3びきのくま


トルストイ 文

バスネツォフ 絵

おがさわら とよき 訳
福音館

 

森に3匹のくまが1件の家に住んでいました。

大きいくまと、中くらいのくまと、小さいくまです。

ある日、3匹のくまが散歩にでかけている間に、女の子がその家に入り込みました。

そして、机のうえにあったくまたちの3つのお椀のスープを飲んでみて、いちばん小さいお椀の分を飲み干し、3つの椅子に座っていちばん座りごこちのよい椅子を選んで座り込んで壊し、自分にちょうどいいベッドに入って眠り込んでしまいます。

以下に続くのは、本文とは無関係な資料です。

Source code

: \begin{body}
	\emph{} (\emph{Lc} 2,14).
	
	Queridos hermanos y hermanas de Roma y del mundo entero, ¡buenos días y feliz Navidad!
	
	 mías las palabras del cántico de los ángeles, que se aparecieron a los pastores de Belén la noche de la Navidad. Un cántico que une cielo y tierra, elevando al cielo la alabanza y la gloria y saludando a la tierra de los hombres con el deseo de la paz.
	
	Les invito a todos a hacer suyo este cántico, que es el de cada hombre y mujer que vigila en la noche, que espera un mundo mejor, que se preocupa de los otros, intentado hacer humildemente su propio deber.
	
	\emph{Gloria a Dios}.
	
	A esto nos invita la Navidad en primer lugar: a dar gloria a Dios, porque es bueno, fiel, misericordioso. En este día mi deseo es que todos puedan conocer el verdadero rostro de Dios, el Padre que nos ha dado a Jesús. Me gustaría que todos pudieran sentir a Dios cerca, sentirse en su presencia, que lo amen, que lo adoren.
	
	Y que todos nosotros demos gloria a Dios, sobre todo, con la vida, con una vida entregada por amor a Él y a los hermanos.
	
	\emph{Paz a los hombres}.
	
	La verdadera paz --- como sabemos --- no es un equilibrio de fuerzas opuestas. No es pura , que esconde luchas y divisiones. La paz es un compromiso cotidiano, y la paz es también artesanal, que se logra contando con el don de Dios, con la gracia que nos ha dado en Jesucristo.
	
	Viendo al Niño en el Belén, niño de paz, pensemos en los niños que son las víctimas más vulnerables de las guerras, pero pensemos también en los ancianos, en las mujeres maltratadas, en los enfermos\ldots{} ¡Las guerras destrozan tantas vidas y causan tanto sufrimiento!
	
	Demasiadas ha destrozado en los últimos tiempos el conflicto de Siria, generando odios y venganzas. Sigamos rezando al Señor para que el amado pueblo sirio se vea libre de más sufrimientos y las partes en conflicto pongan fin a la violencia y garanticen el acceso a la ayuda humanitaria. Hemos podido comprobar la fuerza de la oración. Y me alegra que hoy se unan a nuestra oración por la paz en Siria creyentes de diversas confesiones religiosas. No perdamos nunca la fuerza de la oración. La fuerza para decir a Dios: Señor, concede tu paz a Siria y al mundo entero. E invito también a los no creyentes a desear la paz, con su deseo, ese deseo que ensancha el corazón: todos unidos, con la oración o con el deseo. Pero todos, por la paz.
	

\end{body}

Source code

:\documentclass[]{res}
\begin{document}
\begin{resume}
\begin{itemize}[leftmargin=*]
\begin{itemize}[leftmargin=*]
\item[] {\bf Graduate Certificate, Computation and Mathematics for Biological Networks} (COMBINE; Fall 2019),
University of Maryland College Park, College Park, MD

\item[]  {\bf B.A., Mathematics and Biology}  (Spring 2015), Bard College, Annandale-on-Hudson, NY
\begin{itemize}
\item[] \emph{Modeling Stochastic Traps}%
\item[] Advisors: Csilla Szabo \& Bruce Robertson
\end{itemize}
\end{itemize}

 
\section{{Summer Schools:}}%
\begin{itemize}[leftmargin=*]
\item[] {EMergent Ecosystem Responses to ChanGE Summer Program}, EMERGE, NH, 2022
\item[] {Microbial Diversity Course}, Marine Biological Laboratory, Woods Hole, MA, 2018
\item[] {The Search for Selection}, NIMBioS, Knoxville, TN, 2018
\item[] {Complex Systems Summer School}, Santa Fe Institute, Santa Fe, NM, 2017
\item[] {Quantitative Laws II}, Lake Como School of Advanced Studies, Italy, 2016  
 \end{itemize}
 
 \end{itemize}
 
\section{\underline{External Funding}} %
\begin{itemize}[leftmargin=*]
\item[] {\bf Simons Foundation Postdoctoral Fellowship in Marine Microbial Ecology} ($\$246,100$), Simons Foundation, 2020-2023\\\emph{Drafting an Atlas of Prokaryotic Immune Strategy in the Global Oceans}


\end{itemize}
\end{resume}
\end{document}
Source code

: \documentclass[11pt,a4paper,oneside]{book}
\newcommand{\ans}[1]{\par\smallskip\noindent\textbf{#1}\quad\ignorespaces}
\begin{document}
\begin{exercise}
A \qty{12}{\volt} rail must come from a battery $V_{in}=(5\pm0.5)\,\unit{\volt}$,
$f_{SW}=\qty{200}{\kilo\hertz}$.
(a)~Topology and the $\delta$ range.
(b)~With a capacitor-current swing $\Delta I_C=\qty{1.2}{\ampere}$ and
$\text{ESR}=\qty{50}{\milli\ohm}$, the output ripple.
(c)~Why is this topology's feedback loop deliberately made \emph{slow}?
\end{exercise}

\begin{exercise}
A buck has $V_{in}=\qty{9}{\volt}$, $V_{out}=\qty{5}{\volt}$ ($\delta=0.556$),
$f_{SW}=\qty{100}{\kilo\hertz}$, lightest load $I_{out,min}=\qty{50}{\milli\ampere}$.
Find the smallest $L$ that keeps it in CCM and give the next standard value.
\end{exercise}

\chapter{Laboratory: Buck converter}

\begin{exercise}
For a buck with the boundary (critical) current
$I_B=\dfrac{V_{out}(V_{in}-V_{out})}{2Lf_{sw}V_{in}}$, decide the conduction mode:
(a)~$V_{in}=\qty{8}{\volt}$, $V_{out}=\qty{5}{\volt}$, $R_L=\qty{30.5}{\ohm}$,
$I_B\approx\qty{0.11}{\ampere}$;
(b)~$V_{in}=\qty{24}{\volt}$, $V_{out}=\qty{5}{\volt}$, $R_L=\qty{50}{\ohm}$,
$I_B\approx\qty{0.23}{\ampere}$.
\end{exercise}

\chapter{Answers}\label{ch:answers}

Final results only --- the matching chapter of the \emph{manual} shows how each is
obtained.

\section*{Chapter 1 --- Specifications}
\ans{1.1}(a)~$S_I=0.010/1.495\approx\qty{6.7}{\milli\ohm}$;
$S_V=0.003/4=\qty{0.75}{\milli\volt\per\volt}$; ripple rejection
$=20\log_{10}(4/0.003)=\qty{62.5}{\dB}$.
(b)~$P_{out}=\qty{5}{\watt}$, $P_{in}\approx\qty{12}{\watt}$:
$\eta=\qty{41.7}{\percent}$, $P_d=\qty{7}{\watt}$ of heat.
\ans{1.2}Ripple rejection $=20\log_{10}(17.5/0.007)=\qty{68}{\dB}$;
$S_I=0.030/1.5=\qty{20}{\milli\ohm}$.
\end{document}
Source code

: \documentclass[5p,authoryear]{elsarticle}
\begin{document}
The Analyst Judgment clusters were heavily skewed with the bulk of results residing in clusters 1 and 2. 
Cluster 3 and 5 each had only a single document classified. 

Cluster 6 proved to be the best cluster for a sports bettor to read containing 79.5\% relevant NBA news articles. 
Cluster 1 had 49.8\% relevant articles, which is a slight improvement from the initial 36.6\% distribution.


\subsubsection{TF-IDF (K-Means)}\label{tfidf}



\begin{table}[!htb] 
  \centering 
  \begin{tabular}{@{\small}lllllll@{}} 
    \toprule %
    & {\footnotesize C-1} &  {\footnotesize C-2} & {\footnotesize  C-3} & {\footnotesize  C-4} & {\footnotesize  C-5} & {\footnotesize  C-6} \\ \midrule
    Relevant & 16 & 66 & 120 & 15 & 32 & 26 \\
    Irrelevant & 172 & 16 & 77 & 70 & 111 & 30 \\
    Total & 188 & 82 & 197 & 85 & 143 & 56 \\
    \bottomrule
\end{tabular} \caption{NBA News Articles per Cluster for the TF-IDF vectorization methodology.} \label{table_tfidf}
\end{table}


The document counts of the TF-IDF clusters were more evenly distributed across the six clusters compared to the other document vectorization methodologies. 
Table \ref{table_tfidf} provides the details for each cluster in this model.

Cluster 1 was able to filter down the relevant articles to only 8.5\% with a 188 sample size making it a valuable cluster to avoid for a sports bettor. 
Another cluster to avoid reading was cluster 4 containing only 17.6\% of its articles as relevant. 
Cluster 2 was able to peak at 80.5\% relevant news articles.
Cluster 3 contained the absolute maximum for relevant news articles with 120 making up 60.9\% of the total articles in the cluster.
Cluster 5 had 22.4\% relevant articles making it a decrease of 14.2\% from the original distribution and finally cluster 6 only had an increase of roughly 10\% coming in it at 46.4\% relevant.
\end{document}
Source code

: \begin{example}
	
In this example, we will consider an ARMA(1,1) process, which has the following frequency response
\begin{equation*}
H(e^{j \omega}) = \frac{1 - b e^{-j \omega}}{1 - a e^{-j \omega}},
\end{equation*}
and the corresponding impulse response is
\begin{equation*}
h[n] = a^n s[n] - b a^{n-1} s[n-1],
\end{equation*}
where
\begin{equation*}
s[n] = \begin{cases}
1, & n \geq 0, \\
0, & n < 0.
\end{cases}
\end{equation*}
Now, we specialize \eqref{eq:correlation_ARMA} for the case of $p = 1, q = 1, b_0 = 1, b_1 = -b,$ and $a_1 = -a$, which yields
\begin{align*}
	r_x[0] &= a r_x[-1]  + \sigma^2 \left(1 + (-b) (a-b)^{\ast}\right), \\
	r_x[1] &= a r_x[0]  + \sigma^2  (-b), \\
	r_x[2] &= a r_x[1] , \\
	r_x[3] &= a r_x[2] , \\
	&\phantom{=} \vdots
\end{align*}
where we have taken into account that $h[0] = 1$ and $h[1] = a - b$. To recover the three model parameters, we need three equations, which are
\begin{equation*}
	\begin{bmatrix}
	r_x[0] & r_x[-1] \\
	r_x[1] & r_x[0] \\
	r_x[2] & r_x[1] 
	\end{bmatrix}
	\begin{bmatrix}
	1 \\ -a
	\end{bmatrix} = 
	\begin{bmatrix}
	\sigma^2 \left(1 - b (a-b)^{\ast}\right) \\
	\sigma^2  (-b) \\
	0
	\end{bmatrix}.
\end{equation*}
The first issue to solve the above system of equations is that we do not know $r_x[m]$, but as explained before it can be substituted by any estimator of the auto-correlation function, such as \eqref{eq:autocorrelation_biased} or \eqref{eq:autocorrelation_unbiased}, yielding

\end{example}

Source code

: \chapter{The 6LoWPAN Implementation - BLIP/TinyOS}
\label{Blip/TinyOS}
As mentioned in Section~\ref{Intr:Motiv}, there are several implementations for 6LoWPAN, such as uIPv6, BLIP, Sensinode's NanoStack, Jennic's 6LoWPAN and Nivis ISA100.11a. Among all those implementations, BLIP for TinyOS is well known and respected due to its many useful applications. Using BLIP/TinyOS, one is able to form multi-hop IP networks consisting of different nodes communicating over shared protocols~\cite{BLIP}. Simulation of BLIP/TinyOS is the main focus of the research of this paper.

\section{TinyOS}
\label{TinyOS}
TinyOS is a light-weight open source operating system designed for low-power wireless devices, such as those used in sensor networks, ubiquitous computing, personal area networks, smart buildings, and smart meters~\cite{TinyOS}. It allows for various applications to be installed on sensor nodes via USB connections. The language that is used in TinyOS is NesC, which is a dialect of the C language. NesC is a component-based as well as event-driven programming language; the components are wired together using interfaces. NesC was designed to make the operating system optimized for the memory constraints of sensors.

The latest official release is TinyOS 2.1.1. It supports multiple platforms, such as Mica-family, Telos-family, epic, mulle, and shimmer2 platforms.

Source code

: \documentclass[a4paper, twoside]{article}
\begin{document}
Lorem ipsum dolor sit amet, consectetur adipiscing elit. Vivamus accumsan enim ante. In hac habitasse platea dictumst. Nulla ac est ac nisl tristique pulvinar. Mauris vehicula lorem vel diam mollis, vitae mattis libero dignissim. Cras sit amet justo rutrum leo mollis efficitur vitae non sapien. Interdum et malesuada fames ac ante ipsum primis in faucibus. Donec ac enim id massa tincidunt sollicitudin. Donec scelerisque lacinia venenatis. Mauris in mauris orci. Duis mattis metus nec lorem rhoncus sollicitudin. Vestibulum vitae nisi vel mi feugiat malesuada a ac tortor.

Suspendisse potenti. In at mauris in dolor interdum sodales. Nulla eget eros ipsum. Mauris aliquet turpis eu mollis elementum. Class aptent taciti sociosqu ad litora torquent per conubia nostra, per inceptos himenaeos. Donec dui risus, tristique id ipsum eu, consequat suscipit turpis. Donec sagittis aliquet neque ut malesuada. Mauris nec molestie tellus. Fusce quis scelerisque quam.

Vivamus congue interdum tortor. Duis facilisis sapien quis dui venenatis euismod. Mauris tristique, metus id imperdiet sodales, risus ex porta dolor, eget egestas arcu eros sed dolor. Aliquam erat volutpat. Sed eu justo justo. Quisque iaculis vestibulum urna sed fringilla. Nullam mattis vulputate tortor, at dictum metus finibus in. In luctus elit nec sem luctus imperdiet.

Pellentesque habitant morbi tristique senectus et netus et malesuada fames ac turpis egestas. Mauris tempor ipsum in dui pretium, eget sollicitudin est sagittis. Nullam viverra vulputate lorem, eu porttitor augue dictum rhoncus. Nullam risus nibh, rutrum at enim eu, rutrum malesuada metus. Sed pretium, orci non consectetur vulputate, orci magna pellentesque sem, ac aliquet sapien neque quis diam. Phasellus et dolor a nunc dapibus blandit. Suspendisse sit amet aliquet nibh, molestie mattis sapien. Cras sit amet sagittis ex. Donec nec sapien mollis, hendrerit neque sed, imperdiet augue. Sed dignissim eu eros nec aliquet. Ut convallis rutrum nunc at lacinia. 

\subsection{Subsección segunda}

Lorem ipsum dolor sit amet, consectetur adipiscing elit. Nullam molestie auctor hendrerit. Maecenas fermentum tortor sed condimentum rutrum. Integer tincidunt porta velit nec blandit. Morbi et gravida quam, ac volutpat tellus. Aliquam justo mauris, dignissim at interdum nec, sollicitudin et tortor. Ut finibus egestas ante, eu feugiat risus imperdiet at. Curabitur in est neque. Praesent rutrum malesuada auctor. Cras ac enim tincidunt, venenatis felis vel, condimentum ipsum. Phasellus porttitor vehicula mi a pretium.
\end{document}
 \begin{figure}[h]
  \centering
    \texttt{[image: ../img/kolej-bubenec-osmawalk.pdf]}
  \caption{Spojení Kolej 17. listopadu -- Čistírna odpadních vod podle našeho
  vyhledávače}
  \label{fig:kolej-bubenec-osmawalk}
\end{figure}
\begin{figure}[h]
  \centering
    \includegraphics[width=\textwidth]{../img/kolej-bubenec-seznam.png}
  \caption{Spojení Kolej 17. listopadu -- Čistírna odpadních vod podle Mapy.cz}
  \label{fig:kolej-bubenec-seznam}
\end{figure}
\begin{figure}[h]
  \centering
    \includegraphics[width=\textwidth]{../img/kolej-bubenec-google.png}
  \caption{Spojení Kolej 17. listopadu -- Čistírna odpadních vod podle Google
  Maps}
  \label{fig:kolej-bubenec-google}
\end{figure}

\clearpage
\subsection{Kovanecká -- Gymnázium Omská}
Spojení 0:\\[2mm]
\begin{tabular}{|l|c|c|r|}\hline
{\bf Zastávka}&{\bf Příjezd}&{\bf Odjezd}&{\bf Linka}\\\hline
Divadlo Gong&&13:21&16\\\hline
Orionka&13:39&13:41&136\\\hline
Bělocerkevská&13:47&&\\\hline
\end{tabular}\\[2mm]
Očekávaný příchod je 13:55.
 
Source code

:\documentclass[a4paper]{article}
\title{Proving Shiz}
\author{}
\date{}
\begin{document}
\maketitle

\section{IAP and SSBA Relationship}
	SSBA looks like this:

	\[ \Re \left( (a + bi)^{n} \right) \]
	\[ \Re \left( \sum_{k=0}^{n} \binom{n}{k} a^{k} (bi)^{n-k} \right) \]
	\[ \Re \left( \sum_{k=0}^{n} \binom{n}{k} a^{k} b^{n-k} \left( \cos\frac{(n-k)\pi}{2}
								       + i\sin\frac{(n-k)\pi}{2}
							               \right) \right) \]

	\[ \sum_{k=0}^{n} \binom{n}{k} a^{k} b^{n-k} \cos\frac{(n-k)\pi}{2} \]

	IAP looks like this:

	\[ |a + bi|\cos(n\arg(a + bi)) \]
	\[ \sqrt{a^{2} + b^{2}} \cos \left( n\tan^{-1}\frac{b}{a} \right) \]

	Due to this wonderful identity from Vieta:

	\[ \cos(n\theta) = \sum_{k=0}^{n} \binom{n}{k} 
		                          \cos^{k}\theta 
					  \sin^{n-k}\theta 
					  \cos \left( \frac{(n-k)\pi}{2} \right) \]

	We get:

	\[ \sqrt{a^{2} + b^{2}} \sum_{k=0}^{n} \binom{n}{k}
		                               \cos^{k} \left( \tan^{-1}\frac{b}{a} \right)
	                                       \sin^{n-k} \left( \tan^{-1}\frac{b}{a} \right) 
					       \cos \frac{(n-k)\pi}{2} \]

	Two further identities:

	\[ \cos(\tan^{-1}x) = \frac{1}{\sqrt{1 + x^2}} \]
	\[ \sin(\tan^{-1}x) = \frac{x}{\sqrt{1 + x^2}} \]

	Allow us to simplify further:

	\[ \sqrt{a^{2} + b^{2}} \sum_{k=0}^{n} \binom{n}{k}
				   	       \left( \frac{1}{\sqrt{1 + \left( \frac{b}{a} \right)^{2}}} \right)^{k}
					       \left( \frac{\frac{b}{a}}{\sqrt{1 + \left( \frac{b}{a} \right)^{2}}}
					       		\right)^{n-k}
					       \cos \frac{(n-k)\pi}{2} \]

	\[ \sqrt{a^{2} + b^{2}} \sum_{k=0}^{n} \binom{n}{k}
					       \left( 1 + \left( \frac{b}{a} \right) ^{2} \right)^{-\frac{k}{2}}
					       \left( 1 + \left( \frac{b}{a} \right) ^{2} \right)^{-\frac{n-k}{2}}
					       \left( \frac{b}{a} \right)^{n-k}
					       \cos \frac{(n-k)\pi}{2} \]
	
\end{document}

そこへ、くまたちが帰ってきて大騒ぎになります。そして、ベッドの中の女の子を見つけておそいかかろうというその時、女の子は目を覚まし、すばやく窓から森の中に逃げ出して行ってしまいました。

このお話は、ロシア民話だとばかり思っていました。
しかしイギリスの昔話にもこれと同じものがあることを知りました。(そこでは女の子がおばあさんになっています。)昔からよく知られているお話ですが、ただ単にストーリーのスリル性や、繰り返しのお
もしろさだけの本ではないような気がして、長い間心にひっかかっていました。
ところが,子どもたちと生活する中でハッと気づかされたのです。
それは、子どもたちの自分さがしの姿そのものではないのかなということなのです。
この女の子が自分にいちばんふさわしいスープ、椅子、ベッドを選び、「これがわたしにちょうどいい」という姿と、子どもが失敗を繰り返し、いろいろなトラブルにぶつかりながら、さまざまなことやものに挑戦し、自分の快い居場所を獲得しようとする姿がダブって見えるのです。
子どもは、自分自身で実際に試しながらさまざまなものを字分の中に取り入れ、自分のものにしていきます。
オトナからのお仕着せのものでは満足しません。
時にはハチャメチャにみえることをしたり,破壊的なことをしてみたり、納得するまで何度も何度も同じことくりかえしてみたり一見大人は理解しがたい行為をすることがありますが子どもはそうやって自分さがしをしていくのです。
そう思うようになってから、子どもが大きな自由の心の森の中で自分にいちばんふさわしいものを見つけ出しながら、自分さがしを思う存分してほしいと思いつつ、この本を読むようになりました。